(Dataset entries)
<<<<
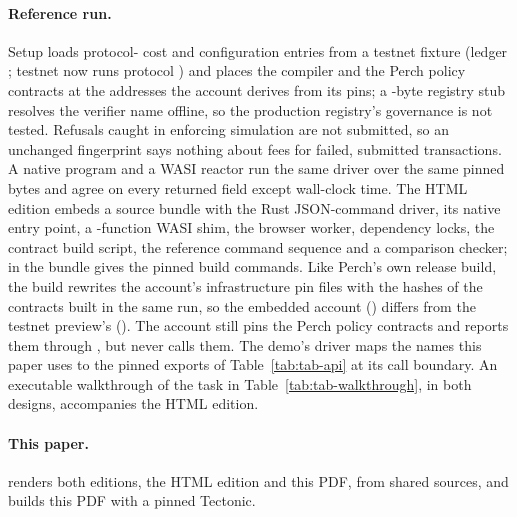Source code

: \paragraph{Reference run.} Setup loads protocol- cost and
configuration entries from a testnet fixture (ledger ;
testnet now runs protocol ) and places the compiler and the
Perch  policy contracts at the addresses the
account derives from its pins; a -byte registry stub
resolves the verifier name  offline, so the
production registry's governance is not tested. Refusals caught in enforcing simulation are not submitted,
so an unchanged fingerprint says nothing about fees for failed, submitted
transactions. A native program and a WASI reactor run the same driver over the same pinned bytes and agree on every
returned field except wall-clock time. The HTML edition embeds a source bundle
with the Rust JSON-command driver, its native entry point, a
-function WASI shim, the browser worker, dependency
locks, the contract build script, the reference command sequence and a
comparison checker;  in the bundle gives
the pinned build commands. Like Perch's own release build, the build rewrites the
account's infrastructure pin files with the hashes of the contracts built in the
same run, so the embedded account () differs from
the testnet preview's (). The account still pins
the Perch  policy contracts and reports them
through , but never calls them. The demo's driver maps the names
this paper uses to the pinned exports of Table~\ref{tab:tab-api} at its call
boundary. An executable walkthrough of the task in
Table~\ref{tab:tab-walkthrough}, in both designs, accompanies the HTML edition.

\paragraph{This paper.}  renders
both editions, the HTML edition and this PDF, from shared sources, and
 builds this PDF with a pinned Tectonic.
>>>>
● Work to complete:
Exact duplication is required for the lines above, from the line that contains "resolves the verifier" to the line that contains "the pinned build", inclusive; omit all others.

● Answer space:
resolves the verifier name  offline, so the
production registry's governance is not tested. Refusals caught in enforcing simulation are not submitted,
so an unchanged fingerprint says nothing about fees for failed, submitted
transactions. A native program and a WASI reactor run the same driver over the same pinned bytes and agree on every
returned field except wall-clock time. The HTML edition embeds a source bundle
with the Rust JSON-command driver, its native entry point, a
-function WASI shim, the browser worker, dependency
locks, the contract build script, the reference command sequence and a
comparison checker;  in the bundle gives
the pinned build commands. Like Perch's own release build, the build rewrites the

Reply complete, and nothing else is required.